■ 神奈川新英研
2月例会
2005年2月
2月26日大倉山記念館にて、参加者:18名。
●報告
「英日通訳ワークショップ〜アウトプットは論理的な日本語を」
冠木[かぶき]友紀子さん(通訳・翻訳、成城学園高校)
(1)冠木さん
- レポーターから:「私は、言葉や国の枠を超えて教育をめぐる知恵の共有が求められ、進んでいる今、通訳心得のある教員には活躍の場がきっとあると考えています。今回は、新崎隆子先生のDLS方式を応用したトレーニングのあと、明快な論理を含んだ英語素材を訳し、自分たちの日本語の論理性を見直します。今年度出会った素敵な仕事のこともお話しするつもりです。」
- 今年度出会った素敵な仕事:人智学を実践する『ひびきの村』で行われている『治癒教育家養成講座』(学習困難、ADHD、アスペルガー症候群などについて学びつつ、これまでの大人のあり方を問い直す)で冠木さんが通訳、これを録音したものが文字化、編集されて講義録として刊行されている。
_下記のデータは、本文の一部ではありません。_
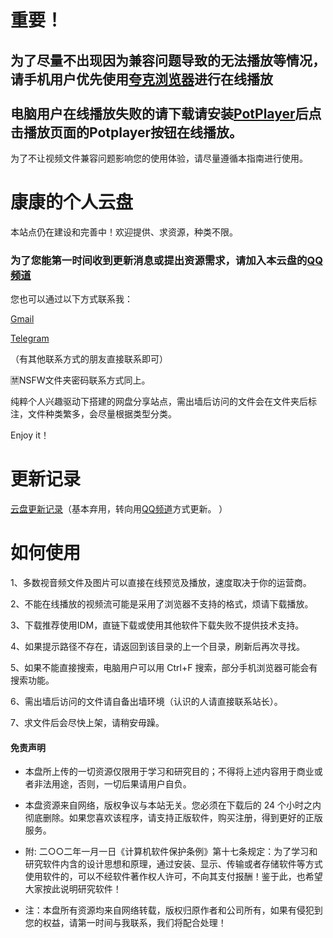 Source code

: # 重要！

## 为了尽量不出现因为兼容问题导致的无法播放等情况，请手机用户优先使用[夸克浏览器](https://myquark.cn/)进行在线播放<br><br>电脑用户在线播放失败的请下载请安装[PotPlayer](https://drive.pinkman98.xyz/软件/WIN软件/影音播放/PotPlayerSetup64.exe)后点击播放页面的Potplayer按钮在线播放。

为了不让视频文件兼容问题影响您的使用体验，请尽量遵循本指南进行使用。

# 康康的个人云盘

本站点仍在建设和完善中！欢迎提供、求资源，种类不限。

### 为了您能第一时间收到更新消息或提出资源需求，请加入本云盘的[QQ频道](https://qun.qq.com/qqweb/qunpro/share?_wv=3&_wwv=128&appChannel=share&inviteCode=1W54zcl&appChannel=share&businessType=9&from=181074&biz=ka&shareSource=5)

您也可以通过以下方式联系我：

[Gmail](mailto:ohpinkbrian@gmail.com)

[Telegram](https://t.me/Tricker95)

（有其他联系方式的朋友直接联系即可）

🈲NSFW文件夹密码联系方式同上。

纯粹个人兴趣驱动下搭建的网盘分享站点，需出墙后访问的文件会在文件夹后标注，文件种类繁多，会尽量根据类型分类。

Enjoy it！

# 更新记录

[云盘更新记录](https://whip-lentil-c9b.notion.site/3d58f6009e574f699b7d026efca5c9a3)（基本弃用，转向用[QQ频道](https://qun.qq.com/qqweb/qunpro/share?_wv=3&_wwv=128&appChannel=share&inviteCode=1W54zcl&appChannel=share&businessType=9&from=181074&biz=ka&shareSource=5)方式更新。
）

# 如何使用

1、多数视音频文件及图片可以直接在线预览及播放，速度取决于你的运营商。

2、不能在线播放的视频流可能是采用了浏览器不支持的格式，烦请下载播放。

3、下载推荐使用IDM，直链下载或使用其他软件下载失败不提供技术支持。

4、如果提示路径不存在，请返回到该目录的上一个目录，刷新后再次寻找。

5、如果不能直接搜索，电脑用户可以用 Ctrl+F 搜索，部分手机浏览器可能会有搜索功能。

6、需出墙后访问的文件请自备出墙环境（认识的人请直接联系站长）。

7、求文件后会尽快上架，请稍安毋躁。

#### 免责声明
* 本盘所上传的一切资源仅限用于学习和研究目的；不得将上述内容用于商业或者非法用途，否则，一切后果请用户自负。

* 本盘资源来自网络，版权争议与本站无关。您必须在下载后的 24 个小时之内彻底删除。如果您喜欢该程序，请支持正版软件，购买注册，得到更好的正版服务。

* 附: 二○○二年一月一日《计算机软件保护条例》第十七条规定：为了学习和研究软件内含的设计思想和原理，通过安装、显示、传输或者存储软件等方式使用软件的，可以不经软件著作权人许可，不向其支付报酬！鉴于此，也希望大家按此说明研究软件！

* 注：本盘所有资源均来自网络转载，版权归原作者和公司所有，如果有侵犯到您的权益，请第一时间与我联系，我们将配合处理！


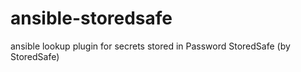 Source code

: # ansible-storedsafe
ansible lookup plugin for secrets stored in Password StoredSafe (by StoredSafe)
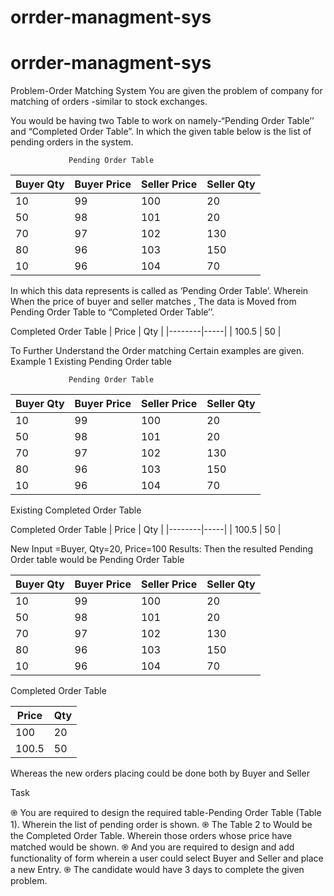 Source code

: # orrder-managment-sys

# orrder-managment-sys

Problem-Order Matching System
You are given the problem of company for matching of orders -similar to stock exchanges.

You would be having two Table to work on namely-“Pending Order Table’’ and “Completed
Order Table”.
In which the given table below is the list of pending orders in the system.


                 Pending Order Table

| Buyer Qty | Buyer Price | Seller Price | Seller Qty |
|-----------|-------------|--------------|------------|
| 10        | 99          | 100          | 20         |
| 50        | 98          | 101          | 20         |
| 70        | 97          | 102          | 130        |
| 80        | 96          | 103          | 150        |
| 10        | 96          | 104          | 70         |

In which this data represents is called as ‘Pending Order Table’. Wherein When the price of
buyer and seller matches , The data is Moved from Pending Order Table to “Completed Order
Table’’.

Completed Order Table
| Price  | Qty |
|--------|-----|
| 100.5  | 50  |



To Further Understand the Order matching Certain examples are given.
Example 1
Existing Pending Order table

                 Pending Order Table

| Buyer Qty | Buyer Price | Seller Price | Seller Qty |
|-----------|-------------|--------------|------------|
| 10        | 99          | 100          | 20         |
| 50        | 98          | 101          | 20         |
| 70        | 97          | 102          | 130        |
| 80        | 96          | 103          | 150        |
| 10        | 96          | 104          | 70         |


Existing Completed Order Table

Completed Order Table
| Price  | Qty |
|--------|-----|
| 100.5  | 50  |


New Input =Buyer, Qty=20, Price=100
Results:
Then the resulted Pending Order table would be
               Pending Order Table

| Buyer Qty | Buyer Price | Seller Price | Seller Qty |
|-----------|-------------|--------------|------------|
| 10        | 99          | 100          | 20         |
| 50        | 98          | 101          | 20         |
| 70        | 97          | 102          | 130        |
| 80        | 96          | 103          | 150        |
| 10        | 96          | 104          | 70         |

Completed Order Table

| Price | Qty |
|-------|-----|
| 100   | 20  |
| 100.5 | 50  |

  
Whereas the new orders placing could be done both by Buyer and Seller

Task

֎ You are required to design the required table-Pending Order Table (Table 1). Wherein
the list of pending order is shown.
֎ The Table 2 to Would be the Completed Order Table. Wherein those orders whose price
have matched would be shown.
֎ And you are required to design and add functionality of form wherein a user could select
Buyer and Seller and place a new Entry.
֎ The candidate would have 3 days to complete the given problem.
http://www.hibikinomura.org/
- 日本語でのshadowing(情報に集中する訓練は日本語でもできる):NHK『明日を読む』を聞きながらshadowingで日本語を繰り返す。
- 日本語でのREPRODUCTION
- 日本語を英語で通訳
- 「日本語で自己紹介+通訳という仕事について私が持っているイメージを語る」という指示のもと、参加者は日本語でメモを書き始めた。(以下略)
- 文体を変える:教科書『Unicorn 1』の「色について」の文章を聞いて、冠木さんの言ったキーワードを文頭にして、構文を変えつつほぼ同じ情報を網羅する。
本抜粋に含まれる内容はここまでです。